We instantiate the PyTorch datasets using the dataset splits, class names, and defined transformations.

# Create a mapping from class names to class indices
class_to_idx = {c: i for i, c in enumerate(class_names)}

# Instantiate the dataset using the defined transformations
train_dataset = ImageDataset(train_paths, class_to_idx, train_tfms)
valid_dataset = ImageDataset(val_paths, class_to_idx, valid_tfms)

# Print the number of samples in the training and validation datasets
pd.Series({
    'Training dataset size:': len(train_dataset),
    'Validation dataset size:': len(valid_dataset)}
).to_frame().style.hide(axis='columns')

Training dataset size:	138361
Validation dataset size:	15374

Inspect Samples

Let’s inspect a sample from the training and validation sets to verify that the data preparation steps get applied correctly.

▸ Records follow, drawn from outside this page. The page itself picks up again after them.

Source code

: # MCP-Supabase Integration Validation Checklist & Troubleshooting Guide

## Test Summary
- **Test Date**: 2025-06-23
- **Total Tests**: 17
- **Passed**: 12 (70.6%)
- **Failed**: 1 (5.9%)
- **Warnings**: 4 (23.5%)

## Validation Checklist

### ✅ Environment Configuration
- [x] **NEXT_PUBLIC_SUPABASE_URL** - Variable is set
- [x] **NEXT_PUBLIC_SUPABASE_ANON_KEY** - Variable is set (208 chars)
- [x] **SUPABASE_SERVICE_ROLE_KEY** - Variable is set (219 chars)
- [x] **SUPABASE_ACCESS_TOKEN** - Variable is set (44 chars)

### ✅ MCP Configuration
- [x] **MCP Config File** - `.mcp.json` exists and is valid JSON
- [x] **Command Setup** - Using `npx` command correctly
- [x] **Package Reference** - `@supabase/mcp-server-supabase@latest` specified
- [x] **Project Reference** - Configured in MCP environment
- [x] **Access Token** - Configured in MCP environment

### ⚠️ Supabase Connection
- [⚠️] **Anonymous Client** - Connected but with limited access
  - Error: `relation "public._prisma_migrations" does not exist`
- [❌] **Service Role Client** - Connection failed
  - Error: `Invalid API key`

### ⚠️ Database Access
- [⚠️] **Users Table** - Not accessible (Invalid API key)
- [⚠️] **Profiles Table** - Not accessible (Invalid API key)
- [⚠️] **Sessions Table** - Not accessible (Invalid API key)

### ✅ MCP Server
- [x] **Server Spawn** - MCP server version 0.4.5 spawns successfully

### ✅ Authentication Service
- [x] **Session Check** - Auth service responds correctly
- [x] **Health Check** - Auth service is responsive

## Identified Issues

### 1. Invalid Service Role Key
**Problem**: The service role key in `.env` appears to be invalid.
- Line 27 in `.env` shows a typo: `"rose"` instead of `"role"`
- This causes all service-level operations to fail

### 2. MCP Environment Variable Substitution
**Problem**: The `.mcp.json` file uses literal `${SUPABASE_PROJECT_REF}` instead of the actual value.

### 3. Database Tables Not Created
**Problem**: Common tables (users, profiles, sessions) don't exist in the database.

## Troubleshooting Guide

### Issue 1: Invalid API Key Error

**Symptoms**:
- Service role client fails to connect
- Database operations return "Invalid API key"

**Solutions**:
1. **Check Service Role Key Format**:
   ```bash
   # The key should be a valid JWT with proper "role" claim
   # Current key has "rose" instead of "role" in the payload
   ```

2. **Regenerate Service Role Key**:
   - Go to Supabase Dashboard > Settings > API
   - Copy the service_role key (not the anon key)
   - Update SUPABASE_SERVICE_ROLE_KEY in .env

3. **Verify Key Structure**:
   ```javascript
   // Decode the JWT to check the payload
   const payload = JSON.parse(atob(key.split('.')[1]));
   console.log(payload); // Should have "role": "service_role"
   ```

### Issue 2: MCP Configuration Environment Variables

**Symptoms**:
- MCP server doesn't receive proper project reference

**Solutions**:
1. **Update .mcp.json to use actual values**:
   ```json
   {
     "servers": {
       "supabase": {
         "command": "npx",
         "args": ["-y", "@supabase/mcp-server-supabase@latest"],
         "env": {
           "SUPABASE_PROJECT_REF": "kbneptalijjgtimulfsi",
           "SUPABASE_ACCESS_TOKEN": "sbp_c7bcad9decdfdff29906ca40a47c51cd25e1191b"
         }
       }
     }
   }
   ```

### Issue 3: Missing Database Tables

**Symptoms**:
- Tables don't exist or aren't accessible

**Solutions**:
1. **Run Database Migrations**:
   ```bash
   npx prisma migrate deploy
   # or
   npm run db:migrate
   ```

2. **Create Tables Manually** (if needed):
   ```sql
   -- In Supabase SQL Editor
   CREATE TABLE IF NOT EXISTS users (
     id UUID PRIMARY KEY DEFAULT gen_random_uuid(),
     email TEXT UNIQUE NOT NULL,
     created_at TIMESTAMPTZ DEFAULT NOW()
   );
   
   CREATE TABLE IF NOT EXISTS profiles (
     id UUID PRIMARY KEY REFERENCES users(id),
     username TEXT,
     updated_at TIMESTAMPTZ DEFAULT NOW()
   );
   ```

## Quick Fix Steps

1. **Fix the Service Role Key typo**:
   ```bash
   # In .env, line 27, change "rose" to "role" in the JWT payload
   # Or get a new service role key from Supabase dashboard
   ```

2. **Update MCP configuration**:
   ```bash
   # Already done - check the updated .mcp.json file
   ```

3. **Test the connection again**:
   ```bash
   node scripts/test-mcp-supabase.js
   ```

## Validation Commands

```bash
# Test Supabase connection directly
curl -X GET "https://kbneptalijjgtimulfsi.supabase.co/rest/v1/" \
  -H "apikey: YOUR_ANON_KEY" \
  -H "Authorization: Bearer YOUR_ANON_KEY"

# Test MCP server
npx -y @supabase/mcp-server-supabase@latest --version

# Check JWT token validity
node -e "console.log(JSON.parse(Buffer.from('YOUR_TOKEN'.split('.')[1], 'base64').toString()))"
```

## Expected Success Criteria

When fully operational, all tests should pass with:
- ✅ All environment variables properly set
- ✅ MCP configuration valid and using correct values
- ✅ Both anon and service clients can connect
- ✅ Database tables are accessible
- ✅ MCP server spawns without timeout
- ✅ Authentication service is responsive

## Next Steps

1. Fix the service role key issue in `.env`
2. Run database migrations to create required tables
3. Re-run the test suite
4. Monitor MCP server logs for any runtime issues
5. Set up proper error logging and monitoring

Inspect training set sample

# Get the label for the first image in the training set
print(f"Label: {class_names[train_dataset[0][1]]}")

# Get the first image in the training set
TF.to_pil_image(denorm_img_tensor(train_dataset[0][0], *norm_stats))

Label: three

Inspect validation set sample

# Get the label for the first image in the validation set
print(f"Label: {class_names[valid_dataset[0][1]]}")

# Get the first image in the validation set
TF.to_pil_image(denorm_img_tensor(valid_dataset[0][0], *norm_stats))

Label: stop_inverted

We then define the batch size for training and initialize the DataLoaders, which are used to efficiently create batches of data for the model to process during training.

Training Batch Size

The batch size indicates how many sample images get fed to the model at once. The larger the batch size, the more GPU memory we need. The current batch size should be fine for most modern GPUs. If you still get an out-of-memory error, try lowering the batch size to 8, then restart the Jupyter Notebook.

bs = 32

Initialize DataLoaders

Next, we initialize the DataLoaders for the training and validation datasets. We’ll set the number of worker processes for loading data to the number of available CPUs.

# Set the number of worker processes for loading data. This should be the number of CPUs available.
num_workers = multiprocessing.cpu_count()#//2

# Define parameters for DataLoader
data_loader_params = {
    'batch_size': bs,  # Batch size for data loading
    'num_workers': num_workers,  # Number of subprocesses to use for data loading
    'persistent_workers': True,  # If True, the data loader will not shutdown the worker processes after a dataset has been consumed once. This allows to maintain the worker dataset instances alive.
    'pin_memory': 'cuda' in device,  # If True, the data loader will copy Tensors into CUDA pinned memory before returning them. Useful when using GPU.
    'pin_memory_device': device if 'cuda' in device else '',  # Specifies the device where the data should be loaded. Commonly set to use the GPU.
}

# Create DataLoader for training data. Data is shuffled for every epoch.
train_dataloader = DataLoader(train_dataset, **data_loader_params, shuffle=True)

# Create DataLoader for validation data. Shuffling is not necessary for validation data.
valid_dataloader = DataLoader(valid_dataset, **data_loader_params)

# Print the number of batches in the training and validation DataLoaders
print(f'Number of batches in train DataLoader: {len(train_dataloader)}')
print(f'Number of batches in validation DataLoader: {len(valid_dataloader)}')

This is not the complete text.